**Exercise requirements:** Read the data line by line and say how many lines contain the string "Saunders", giving the number alone.
________________________
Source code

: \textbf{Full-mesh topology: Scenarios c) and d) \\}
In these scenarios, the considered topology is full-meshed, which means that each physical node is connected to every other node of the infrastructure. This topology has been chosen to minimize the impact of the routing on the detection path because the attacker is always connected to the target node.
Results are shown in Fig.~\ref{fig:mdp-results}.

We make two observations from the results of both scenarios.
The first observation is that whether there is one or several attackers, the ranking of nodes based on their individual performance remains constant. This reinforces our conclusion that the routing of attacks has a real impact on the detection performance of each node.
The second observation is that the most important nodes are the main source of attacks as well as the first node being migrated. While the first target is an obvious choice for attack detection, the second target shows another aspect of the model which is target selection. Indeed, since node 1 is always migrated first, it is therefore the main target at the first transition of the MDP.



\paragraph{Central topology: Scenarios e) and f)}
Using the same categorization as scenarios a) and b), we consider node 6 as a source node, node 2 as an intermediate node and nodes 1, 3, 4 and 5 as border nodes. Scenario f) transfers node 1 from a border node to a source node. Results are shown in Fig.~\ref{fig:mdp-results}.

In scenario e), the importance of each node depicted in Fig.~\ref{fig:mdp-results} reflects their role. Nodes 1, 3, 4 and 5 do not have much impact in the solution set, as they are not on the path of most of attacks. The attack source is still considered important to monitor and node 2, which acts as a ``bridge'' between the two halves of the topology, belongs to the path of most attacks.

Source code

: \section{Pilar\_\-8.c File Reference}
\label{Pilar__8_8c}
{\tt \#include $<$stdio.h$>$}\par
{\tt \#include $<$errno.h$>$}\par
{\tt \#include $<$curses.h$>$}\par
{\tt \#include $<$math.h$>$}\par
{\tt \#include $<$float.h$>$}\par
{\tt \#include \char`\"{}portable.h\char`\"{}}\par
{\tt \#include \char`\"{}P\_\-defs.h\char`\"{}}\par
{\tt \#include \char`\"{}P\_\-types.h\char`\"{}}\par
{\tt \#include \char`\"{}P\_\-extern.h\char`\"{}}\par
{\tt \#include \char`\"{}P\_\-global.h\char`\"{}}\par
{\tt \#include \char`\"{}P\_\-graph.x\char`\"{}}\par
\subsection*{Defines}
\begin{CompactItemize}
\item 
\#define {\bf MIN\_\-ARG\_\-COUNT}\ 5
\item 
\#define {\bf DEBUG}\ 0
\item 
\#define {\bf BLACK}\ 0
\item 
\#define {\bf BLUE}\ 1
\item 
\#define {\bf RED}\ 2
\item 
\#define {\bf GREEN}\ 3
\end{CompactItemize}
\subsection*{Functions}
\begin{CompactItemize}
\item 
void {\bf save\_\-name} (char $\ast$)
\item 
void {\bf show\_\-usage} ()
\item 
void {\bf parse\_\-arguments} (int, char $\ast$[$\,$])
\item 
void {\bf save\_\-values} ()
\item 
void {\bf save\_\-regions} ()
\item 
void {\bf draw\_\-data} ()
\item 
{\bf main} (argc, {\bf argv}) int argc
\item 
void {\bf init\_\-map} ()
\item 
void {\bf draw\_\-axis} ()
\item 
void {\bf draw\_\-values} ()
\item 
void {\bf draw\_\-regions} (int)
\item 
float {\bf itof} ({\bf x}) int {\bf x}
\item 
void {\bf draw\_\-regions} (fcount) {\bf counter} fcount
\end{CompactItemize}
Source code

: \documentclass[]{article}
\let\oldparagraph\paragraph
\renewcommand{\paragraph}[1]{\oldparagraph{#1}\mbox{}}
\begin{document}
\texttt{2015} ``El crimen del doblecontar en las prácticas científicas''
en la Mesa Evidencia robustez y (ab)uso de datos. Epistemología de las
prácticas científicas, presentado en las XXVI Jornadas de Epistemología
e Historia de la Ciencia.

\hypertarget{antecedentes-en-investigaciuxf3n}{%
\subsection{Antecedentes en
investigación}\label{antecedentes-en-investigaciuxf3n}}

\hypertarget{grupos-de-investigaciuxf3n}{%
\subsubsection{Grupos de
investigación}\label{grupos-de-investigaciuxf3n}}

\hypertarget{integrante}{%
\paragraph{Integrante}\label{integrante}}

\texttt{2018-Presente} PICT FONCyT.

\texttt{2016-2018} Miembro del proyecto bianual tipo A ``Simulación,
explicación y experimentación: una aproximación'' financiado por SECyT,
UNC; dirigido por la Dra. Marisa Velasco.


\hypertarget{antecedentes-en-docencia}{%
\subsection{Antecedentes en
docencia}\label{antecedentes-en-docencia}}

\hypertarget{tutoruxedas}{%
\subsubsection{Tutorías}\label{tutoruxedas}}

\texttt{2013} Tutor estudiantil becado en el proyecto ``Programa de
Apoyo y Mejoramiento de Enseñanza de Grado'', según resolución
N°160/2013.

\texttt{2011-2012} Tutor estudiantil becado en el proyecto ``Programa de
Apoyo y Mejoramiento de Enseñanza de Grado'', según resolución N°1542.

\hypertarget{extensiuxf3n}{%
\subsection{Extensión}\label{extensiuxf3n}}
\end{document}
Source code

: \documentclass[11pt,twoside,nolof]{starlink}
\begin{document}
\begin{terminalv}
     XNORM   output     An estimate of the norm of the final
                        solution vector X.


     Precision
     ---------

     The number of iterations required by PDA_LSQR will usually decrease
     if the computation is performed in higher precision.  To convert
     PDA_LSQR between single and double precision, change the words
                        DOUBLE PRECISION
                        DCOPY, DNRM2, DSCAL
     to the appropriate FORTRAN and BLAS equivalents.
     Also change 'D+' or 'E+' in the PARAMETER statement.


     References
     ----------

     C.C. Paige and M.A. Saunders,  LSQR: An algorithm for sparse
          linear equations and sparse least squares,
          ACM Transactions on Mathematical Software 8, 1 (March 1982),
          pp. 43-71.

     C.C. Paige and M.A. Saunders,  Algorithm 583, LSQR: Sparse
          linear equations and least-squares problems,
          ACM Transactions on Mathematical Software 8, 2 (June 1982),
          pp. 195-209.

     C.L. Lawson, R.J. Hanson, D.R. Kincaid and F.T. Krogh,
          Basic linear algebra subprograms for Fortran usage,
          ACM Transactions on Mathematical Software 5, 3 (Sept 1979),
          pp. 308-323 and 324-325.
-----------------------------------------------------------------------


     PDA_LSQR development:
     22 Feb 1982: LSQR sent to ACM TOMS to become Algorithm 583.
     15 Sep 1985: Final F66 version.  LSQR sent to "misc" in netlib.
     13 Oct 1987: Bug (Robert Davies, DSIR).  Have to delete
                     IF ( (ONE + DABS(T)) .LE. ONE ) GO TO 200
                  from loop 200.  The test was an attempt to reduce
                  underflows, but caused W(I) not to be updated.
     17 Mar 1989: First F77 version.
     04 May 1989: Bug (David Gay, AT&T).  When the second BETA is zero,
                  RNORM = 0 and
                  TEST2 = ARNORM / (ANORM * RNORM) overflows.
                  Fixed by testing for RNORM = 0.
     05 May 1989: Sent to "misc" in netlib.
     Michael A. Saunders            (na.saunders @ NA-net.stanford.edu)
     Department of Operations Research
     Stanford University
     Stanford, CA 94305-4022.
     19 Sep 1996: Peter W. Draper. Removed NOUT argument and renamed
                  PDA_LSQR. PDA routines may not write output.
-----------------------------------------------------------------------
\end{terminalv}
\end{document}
________________________
**Exercise response:** 3